The victims «have been waiting too long for justice» and the Libyan authorities «must share with them information about their loved ones,» the Mission said in a statement following its latest visit to the country.
Thus, it calls for «firm measures to provide justice and compensation to the large number of victims who suffered violations of human rights and international humanitarian law» and reproaches that it is «a situation that has been going on for a long time».
«The families of the victims have been waiting too long for justice to be done,» said the Mission’s chairman, Mohammad Auajjar. Human rights experts Tracy Robinson and Chaloka Beyani are also participating in the Mission.
«The Libyan authorities must share with them information about their loved ones, meet with them and give them answers. Silence is unacceptable,» reiterated Auajjar, who also asked for «answers on the status of multiple investigations into serious human rights violations,» from which he did not get «any satisfactory response.»
ARBITRARY DETENTIONS The experts regretted not having been able to meet with the Libyan attorney general to obtain information on the numerous cases brought by victims under the mandate of his investigation.
«The state authorities we met with have told us about their efforts to strengthen the rule of law, but these efforts have failed to deliver justice for the victims and their families,» Robinson has noted. «When the victims spoke with us, the deep sense of loss was palpable. Their desire for justice that has gone unmet, in many cases for years,» he added.

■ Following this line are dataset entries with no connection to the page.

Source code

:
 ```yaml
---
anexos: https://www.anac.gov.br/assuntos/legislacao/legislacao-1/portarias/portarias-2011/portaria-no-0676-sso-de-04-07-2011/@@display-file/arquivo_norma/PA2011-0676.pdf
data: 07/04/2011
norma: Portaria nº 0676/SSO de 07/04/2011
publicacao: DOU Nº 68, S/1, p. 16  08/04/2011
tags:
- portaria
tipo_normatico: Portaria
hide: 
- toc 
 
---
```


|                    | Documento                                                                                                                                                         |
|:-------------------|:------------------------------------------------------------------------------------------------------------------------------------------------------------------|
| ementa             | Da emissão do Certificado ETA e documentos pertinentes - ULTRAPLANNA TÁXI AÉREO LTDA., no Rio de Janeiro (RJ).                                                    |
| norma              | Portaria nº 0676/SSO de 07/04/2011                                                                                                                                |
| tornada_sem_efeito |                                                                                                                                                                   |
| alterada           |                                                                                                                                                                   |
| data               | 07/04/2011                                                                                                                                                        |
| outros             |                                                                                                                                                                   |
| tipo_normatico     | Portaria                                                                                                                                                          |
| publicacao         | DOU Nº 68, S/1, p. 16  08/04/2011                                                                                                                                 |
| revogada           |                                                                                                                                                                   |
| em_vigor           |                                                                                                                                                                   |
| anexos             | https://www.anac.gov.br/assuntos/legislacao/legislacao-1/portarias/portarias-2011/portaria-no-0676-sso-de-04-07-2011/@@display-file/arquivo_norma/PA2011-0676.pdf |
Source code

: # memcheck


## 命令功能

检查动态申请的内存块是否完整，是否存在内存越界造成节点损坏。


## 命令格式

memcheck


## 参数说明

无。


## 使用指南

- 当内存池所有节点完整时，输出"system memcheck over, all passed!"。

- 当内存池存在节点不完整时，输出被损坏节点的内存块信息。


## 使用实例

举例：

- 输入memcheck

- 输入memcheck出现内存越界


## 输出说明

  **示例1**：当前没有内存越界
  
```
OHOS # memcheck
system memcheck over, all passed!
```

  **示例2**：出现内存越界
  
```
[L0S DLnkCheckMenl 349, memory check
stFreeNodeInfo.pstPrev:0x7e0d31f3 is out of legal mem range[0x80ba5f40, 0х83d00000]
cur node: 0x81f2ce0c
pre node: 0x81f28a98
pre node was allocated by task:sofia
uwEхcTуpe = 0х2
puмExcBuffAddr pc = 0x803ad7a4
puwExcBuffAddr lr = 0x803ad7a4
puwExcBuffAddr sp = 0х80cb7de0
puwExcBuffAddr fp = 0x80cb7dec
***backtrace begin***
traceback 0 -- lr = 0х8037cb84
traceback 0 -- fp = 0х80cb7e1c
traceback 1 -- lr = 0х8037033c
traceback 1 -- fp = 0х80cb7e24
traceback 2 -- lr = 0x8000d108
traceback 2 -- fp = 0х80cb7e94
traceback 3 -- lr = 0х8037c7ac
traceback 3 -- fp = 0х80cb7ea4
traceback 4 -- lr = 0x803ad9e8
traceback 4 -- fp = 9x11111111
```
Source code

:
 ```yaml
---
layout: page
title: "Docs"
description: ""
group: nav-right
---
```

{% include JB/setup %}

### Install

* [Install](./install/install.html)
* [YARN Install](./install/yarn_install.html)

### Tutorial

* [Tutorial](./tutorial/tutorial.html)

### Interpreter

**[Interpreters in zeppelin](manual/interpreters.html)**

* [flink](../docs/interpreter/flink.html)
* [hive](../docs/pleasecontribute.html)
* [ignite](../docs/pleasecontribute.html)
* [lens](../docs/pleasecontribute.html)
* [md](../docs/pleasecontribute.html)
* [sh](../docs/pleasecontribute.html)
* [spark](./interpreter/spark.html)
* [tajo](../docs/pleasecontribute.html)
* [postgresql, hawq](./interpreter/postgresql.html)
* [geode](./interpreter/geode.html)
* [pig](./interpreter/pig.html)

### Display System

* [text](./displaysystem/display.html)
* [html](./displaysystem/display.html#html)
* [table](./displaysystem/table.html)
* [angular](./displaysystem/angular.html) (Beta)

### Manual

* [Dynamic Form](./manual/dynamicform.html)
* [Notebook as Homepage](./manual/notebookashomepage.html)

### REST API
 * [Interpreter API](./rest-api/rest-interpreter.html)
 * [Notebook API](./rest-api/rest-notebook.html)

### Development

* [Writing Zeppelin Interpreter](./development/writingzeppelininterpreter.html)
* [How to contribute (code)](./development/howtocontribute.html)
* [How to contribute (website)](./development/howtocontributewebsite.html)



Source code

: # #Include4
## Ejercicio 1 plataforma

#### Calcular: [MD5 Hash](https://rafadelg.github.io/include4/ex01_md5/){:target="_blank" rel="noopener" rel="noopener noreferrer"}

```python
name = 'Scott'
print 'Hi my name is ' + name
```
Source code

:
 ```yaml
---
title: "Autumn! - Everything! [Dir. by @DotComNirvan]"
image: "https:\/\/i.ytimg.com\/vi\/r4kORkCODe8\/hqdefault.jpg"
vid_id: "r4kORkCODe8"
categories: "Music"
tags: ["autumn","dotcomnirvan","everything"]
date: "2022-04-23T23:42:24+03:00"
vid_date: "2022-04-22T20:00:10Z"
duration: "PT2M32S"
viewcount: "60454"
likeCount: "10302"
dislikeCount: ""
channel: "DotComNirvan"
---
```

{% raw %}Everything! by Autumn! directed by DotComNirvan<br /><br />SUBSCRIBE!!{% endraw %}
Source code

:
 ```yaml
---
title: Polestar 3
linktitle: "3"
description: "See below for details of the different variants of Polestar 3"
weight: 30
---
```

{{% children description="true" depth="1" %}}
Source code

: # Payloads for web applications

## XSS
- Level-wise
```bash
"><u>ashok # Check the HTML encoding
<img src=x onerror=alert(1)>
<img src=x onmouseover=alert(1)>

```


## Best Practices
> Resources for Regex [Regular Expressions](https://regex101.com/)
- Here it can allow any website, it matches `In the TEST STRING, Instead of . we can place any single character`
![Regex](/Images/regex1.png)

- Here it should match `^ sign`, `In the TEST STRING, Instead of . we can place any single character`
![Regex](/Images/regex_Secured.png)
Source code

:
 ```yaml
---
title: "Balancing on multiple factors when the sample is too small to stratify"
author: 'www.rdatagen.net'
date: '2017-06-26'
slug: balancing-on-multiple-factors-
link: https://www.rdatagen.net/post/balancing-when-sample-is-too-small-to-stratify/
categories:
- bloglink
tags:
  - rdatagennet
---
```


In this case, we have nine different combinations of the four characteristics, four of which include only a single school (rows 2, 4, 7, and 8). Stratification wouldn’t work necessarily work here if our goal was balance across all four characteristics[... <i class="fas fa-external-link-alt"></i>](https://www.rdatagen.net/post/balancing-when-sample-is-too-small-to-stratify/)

The specialists also lamented the authorities’ failure to provide them with access to prisons and detention centers across the country, despite repeated requests.
Chaloka Beyani said in this regard that «arbitrary detention in Libya has become widespread as a tool of repression and political control, which explains why thousands of people are deprived of their liberty, often in poor conditions, without due process or access to justice.»
The experts have called on Libyan officials to immediately release Iftijar Budra, a woman arrested in Benghazi four years ago following critical comments she made on social media about militarization in the East. Budra is reportedly seriously ill and her family says she has not been allowed to visit her for eight months.
The UN Independent Fact-Finding Mission on Libya was established by the UN Human Rights Council in June 2020 with a mandate to investigate alleged violations and abuses of international human rights and international humanitarian law committed in that country since 2016.